ENTOMOLOGISTS from the North Arizona University have embarked on an N$11 million study of the darkling beetle to advance scientific understanding of these insects found in the Namib Desert of southern Africa.
With funding from the National Science Foundation, NAU entomologist Aaron Smith will embark on a major study that seeks to advance scientific understanding of these remarkable insects, including their phylogeny, evolutionary history and global biodiversity patterns.
More than 20 000 different species have been identified, but thousands more are still awaiting discovery.
"This project will resolve centuries-old issues in our understanding of desert darkling beetles," he said.
Smith added that the darkling beetles are an incredibly rich species and morphologically diverse family, adding that current understanding of their evolutionary relationships and bio-geographic history is extremely limited.
He said the research will result in a revision of the higher-level classification of the sub-family, and an extensive knowledge base of its evolutionary ecology and bio-geography adding the explorations of the beetles' ability to adapt in diverse ways to arid habitats across evolutionary time. The darkling beetles can live up to 10 years, which is a long time for an insect, and Smith wants to know why.
"This research will also have implications for understanding patterns of past climate change and adaptations that have enabled darkling beetles to survive in many of the harshest habitats on earth," he stated.
The project will also provide researchers with opportunities at NAU and in Namibia to train new researchers.
The American entomologists will mentor a post-doctoral researcher in all aspects of the project; supervise two PhD students, whose research development will include cross-disciplinary training; and provide research opportunities and ongoing mentoring for at least 12 undergraduate students.

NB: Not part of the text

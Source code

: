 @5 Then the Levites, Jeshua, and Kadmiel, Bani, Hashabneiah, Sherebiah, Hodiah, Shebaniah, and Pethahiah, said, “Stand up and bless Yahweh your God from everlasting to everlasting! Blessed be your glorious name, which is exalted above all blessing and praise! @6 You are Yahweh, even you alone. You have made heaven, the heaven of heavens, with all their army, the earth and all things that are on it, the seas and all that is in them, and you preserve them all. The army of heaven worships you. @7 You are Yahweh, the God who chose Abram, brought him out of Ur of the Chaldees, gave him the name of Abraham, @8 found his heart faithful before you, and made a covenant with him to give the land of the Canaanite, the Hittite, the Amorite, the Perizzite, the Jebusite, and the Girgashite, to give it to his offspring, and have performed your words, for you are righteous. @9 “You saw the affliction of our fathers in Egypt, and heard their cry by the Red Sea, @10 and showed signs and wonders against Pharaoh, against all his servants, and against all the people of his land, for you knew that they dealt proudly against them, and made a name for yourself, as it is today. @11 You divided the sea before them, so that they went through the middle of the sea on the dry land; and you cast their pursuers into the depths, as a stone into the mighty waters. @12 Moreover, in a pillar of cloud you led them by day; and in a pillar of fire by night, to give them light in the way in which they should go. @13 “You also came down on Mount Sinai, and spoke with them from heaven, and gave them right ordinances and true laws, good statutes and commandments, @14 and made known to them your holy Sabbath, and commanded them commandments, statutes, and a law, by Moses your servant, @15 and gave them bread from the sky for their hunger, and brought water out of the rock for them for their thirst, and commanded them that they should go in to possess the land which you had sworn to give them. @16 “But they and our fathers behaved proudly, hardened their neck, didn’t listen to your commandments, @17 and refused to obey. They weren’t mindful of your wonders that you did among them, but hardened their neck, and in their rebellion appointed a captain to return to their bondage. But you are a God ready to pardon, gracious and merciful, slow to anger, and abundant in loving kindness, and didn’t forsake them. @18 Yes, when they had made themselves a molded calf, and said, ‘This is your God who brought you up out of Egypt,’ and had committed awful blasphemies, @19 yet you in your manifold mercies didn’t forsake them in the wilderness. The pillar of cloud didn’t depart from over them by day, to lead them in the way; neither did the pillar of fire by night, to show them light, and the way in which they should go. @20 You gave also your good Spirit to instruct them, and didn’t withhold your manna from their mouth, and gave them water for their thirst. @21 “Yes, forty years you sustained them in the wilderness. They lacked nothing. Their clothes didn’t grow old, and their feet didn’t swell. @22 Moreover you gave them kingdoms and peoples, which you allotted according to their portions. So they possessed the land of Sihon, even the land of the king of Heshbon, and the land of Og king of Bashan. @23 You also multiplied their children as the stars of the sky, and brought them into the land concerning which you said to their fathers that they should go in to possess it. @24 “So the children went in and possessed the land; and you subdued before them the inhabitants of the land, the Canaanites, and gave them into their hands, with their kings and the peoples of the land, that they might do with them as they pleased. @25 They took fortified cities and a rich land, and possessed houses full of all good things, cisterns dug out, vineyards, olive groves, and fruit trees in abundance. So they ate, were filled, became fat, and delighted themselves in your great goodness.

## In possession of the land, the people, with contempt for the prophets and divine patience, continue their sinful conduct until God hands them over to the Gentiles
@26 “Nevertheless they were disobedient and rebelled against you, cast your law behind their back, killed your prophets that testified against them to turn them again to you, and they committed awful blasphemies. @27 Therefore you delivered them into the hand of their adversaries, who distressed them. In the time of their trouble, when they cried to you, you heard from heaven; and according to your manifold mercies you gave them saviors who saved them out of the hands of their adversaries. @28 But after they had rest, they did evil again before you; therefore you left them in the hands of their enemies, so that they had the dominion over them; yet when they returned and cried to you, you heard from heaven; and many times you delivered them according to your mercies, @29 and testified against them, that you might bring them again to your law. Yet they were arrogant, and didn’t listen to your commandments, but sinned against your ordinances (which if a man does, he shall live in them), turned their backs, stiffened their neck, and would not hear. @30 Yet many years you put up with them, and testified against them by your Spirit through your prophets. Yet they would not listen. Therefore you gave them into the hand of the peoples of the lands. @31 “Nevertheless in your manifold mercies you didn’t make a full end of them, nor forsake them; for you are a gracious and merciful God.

"Additional students will be trained through a hybrid learning course at NAU and Namibia's renowned Gobabeb Research and Training Centre, offering courses in systematic entomology, systematic botany and bio-geography," he continued.
Smith and his team will establish partnerships with African scientists and students, particularly in Namibia and South Africa, to develop research skills locally, and disseminate data more broadly to researchers and members of the public.
Participants in the study will help grow well-identified synoptic collections for the Gobabeb Research Centre, the National Museum of Namibia and the Ditsong Museum of Natural History in South Africa.